Somebody thought "The Salty Iguana" was a good name for a quasi-Mexican restaurant.
And somebody went to the trouble of chalking "HI VICKIE" on the Woods Chapel Road overpass, easily visible from I-470. More visible, in fact, than most of the official highway markings.
Other than that, not a whole lot is going on. Yet.
29 November 2002
Until it's time for me to go
One does keep busy under these circumstances. Last night, we took a drive through something called Christmas in the Park at Longview Lake Park in Lee's Summit (remind me to find out just who the hell Lee is), with 160 or so animated displays using a quarter of a million lights. I decided the following: (1) I really, really hate daytime running lights on automobiles, and (2) there are some immensely-talented people in these parts.
Today I met up with Miss Christine, who runs the Narsissy blog. She was at work, but I caught her fairly early in the day, before she'd had time to get incensed at the sort of goofups (see 21 November) who insist on doing industrial-strength shopping on days like this, so she came off as incredibly likable no surprise to me, of course.
Back home tomorrow, barring catastrophe.
30 November 2002
And the prodigal returns.
I realize that nothing, not even US highways, are forever consider the bloody dismemberment of Route 66 in favor of a fistful of Interstates but how many signs can you slap on one road? There's a stretch of I-35 through southern Johnson County, Kansas that's also signed US 50, US 56 and US 169. And they wonder why they needed those extra lanes.
They call it the Bedlam Series, the annual meetings between the University of Oklahoma and Oklahoma State University, and no matter what the sport for all I know, they might compete in intercollegiate saxophone-polishing the turnout is high. How high? I was southbound on I-35 at Oklahoma 51, the major route to Stillwater, and northbound traffic trying to exit onto 51 was backed up approximately 10.3 miles (figure 12:46 for "Black Cow", skipping "Aja", then "Deacon Blues", divided by 74 mph).

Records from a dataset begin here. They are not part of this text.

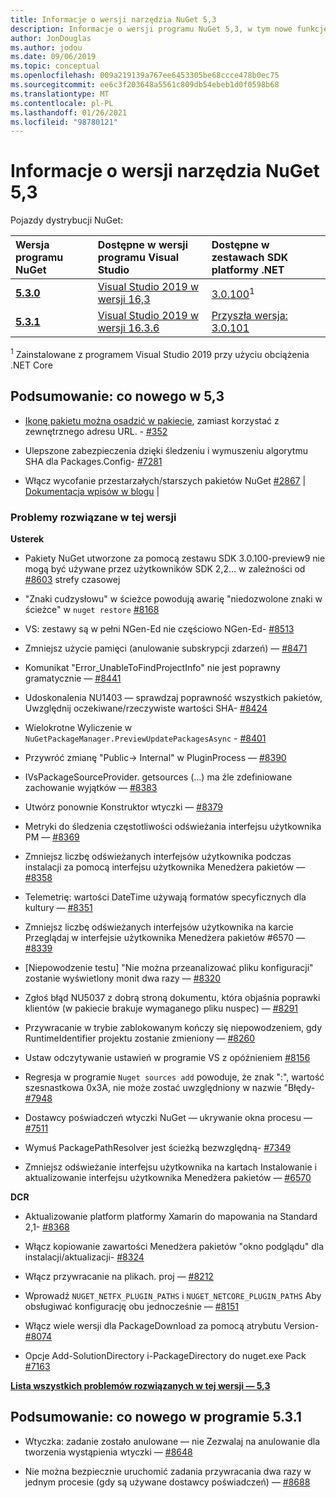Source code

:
 ```yaml
---
title: Informacje o wersji narzędzia NuGet 5,3
description: Informacje o wersji programu NuGet 5,3, w tym nowe funkcje, poprawki błędów i DCR.
author: JonDouglas
ms.author: jodou
ms.date: 09/06/2019
ms.topic: conceptual
ms.openlocfilehash: 009a219139a767ee6453305be68ccce478b0ec75
ms.sourcegitcommit: ee6c3f203648a5561c809db54ebeb1d0f0598b68
ms.translationtype: MT
ms.contentlocale: pl-PL
ms.lasthandoff: 01/26/2021
ms.locfileid: "98780121"
---
```

# <a name="nuget-53-release-notes"></a>Informacje o wersji narzędzia NuGet 5,3

Pojazdy dystrybucji NuGet:

| Wersja programu NuGet | Dostępne w wersji programu Visual Studio| Dostępne w zestawach SDK platformy .NET|
|:---|:---|:---|
| [**5.3.0**](https://nuget.org/downloads) | [Visual Studio 2019 w wersji 16,3](https://visualstudio.microsoft.com/downloads/) | [3.0.100](https://dotnet.microsoft.com/download/dotnet-core/3.0)<sup>1</sup> |
| [**5.3.1**](https://nuget.org/downloads) | [Visual Studio 2019 w wersji 16.3.6](https://visualstudio.microsoft.com/downloads/) | [Przyszła wersja: 3.0.101](https://dotnet.microsoft.com/download/dotnet-core/3.0) |

<sup>1</sup> Zainstalowane z programem Visual Studio 2019 przy użyciu obciążenia .NET Core

## <a name="summary-whats-new-in-53"></a>Podsumowanie: co nowego w 5,3

* [Ikonę pakietu można osadzić w pakiecie](../reference/msbuild-targets.md#packing-an-icon-image-file), zamiast korzystać z zewnętrznego adresu URL. - [#352](https://github.com/NuGet/Home/issues/352)

* Ulepszone zabezpieczenia dzięki śledzeniu i wymuszeniu algorytmu SHA dla Packages.Config- [#7281](https://github.com/NuGet/Home/issues/7281)

* Włącz wycofanie przestarzałych/starszych pakietów NuGet [#2867](https://github.com/NuGet/Home/issues/2867)  |  [Dokumentacja wpisów w blogu](https://devblogs.microsoft.com/nuget/deprecating-packages-on-nuget-org/)  |  [](../nuget-org/deprecate-packages.md)

### <a name="issues-fixed-in-this-release"></a>Problemy rozwiązane w tej wersji

**Usterek**

* Pakiety NuGet utworzone za pomocą zestawu SDK 3.0.100-preview9 nie mogą być używane przez użytkowników SDK 2,2... w zależności od [#8603](https://github.com/NuGet/Home/issues/8603) strefy czasowej

* "Znaki cudzysłowu" w ścieżce powodują awarię "niedozwolone znaki w ścieżce" w `nuget restore` [#8168](https://github.com/NuGet/Home/issues/8168)

* VS: zestawy są w pełni NGen-Ed nie częściowo NGen-Ed- [#8513](https://github.com/NuGet/Home/issues/8513)

* Zmniejsz użycie pamięci (anulowanie subskrypcji zdarzeń) — [#8471](https://github.com/NuGet/Home/issues/8471)

* Komunikat "Error_UnableToFindProjectInfo" nie jest poprawny gramatycznie — [#8441](https://github.com/NuGet/Home/issues/8441)

* Udoskonalenia NU1403 — sprawdzaj poprawność wszystkich pakietów, Uwzględnij oczekiwane/rzeczywiste wartości SHA- [#8424](https://github.com/NuGet/Home/issues/8424)

* Wielokrotne Wyliczenie w `NuGetPackageManager.PreviewUpdatePackagesAsync`  -  [#8401](https://github.com/NuGet/Home/issues/8401)

* Przywróć zmianę "Public-> Internal" w PluginProcess — [#8390](https://github.com/NuGet/Home/issues/8390)

* IVsPackageSourceProvider. getsources (...) ma źle zdefiniowane zachowanie wyjątków — [#8383](https://github.com/NuGet/Home/issues/8383)

* Utwórz ponownie Konstruktor wtyczki — [#8379](https://github.com/NuGet/Home/issues/8379)

* Metryki do śledzenia częstotliwości odświeżania interfejsu użytkownika PM — [#8369](https://github.com/NuGet/Home/issues/8369)

* Zmniejsz liczbę odświeżanych interfejsów użytkownika podczas instalacji za pomocą interfejsu użytkownika Menedżera pakietów — [#8358](https://github.com/NuGet/Home/issues/8358)

* Telemetrię: wartości DateTime używają formatów specyficznych dla kultury — [#8351](https://github.com/NuGet/Home/issues/8351)

* Zmniejsz liczbę odświeżanych interfejsów użytkownika na karcie Przeglądaj w interfejsie użytkownika Menedżera pakietów #6570 — [#8339](https://github.com/NuGet/Home/issues/8339)

* [Niepowodzenie testu] "Nie można przeanalizować pliku konfiguracji" zostanie wyświetlony monit dwa razy — [#8320](https://github.com/NuGet/Home/issues/8320)

* Zgłoś błąd NU5037 z dobrą stroną dokumentu, która objaśnia poprawki klientów (w pakiecie brakuje wymaganego pliku nuspec) — [#8291](https://github.com/NuGet/Home/issues/8291)

* Przywracanie w trybie zablokowanym kończy się niepowodzeniem, gdy RuntimeIdentifier projektu zostanie zmieniony — [#8260](https://github.com/NuGet/Home/issues/8260)

* Ustaw odczytywanie ustawień w programie VS z opóźnieniem [#8156](https://github.com/NuGet/Home/issues/8156)

* Regresja w programie `Nuget sources add` powoduje, że znak ":", wartość szesnastkowa 0x3A, nie może zostać uwzględniony w nazwie "Błędy- [#7948](https://github.com/NuGet/Home/issues/7948)

* Dostawcy poświadczeń wtyczki NuGet — ukrywanie okna procesu — [#7511](https://github.com/NuGet/Home/issues/7511)

* Wymuś PackagePathResolver jest ścieżką bezwzględną- [#7349](https://github.com/NuGet/Home/issues/7349)

* Zmniejsz odświeżanie interfejsu użytkownika na kartach Instalowanie i aktualizowanie interfejsu użytkownika Menedżera pakietów — [#6570](https://github.com/NuGet/Home/issues/6570)

**DCR**

* Aktualizowanie platform platformy Xamarin do mapowania na Standard 2,1- [#8368](https://github.com/NuGet/Home/issues/8368)

* Włącz kopiowanie zawartości Menedżera pakietów "okno podglądu" dla instalacji/aktualizacji- [#8324](https://github.com/NuGet/Home/issues/8324)

* Włącz przywracanie na plikach. proj — [#8212](https://github.com/NuGet/Home/issues/8212)

* Wprowadź `NUGET_NETFX_PLUGIN_PATHS` i `NUGET_NETCORE_PLUGIN_PATHS` Aby obsługiwać konfigurację obu jednocześnie — [#8151](https://github.com/NuGet/Home/issues/8151)

* Włącz wiele wersji dla PackageDownload za pomocą atrybutu Version- [#8074](https://github.com/NuGet/Home/issues/8074)

* Opcje Add-SolutionDirectory i-PackageDirectory do nuget.exe Pack [#7163](https://github.com/NuGet/Home/issues/7163)

**[Lista wszystkich problemów rozwiązanych w tej wersji — 5,3](https://github.com/nuget/home/issues?q=is%3Aissue+is%3Aclosed+milestone%3A%225.3")**

## <a name="summary-whats-new-in-531"></a>Podsumowanie: co nowego w programie 5.3.1

* Wtyczka: zadanie zostało anulowane — nie Zezwalaj na anulowanie dla tworzenia wystąpienia wtyczki — [#8648](https://github.com/NuGet/Home/issues/8648)

* Nie można bezpiecznie uruchomić zadania przywracania dwa razy w jednym procesie (gdy są używane dostawcy poświadczeń) — [#8688](https://github.com/NuGet/Home/issues/8688)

Speaking of 74 mph, turnpike service areas are your friend. Yes, they charge a few cents extra per gallon. On the other hand, when states like Kansas which are now putting entry time to the exact second on toll tickets figure out that they can compute your average speed when you turn in that ticket, a few minutes' layover at Phillips 66 may be just the thing that keeps your average speed below the speed limit. Of course, you can crawl along at 62 mph, but this irritates everyone else.
So much for tales of the turnpike. Regular bloggage resumes whenever.
Ravenwood, in the process of complimenting a blogger (who shall here remain nameless) for astutely-chosen article titles, observed:
I rarely re-visit the headline after the first go 'round. Perhaps I should.
The real question here, I think, is "Will a really good title bring attention to an article?" I believe that it will; in fact, although I read The Greatest Jeneration fairly often, I would probably have skipped over this item were it not for its title, which is so good I'm going to have to wait a discreet interval before swiping it. And if I had skipped it, I would have missed a good, solid Jen rant.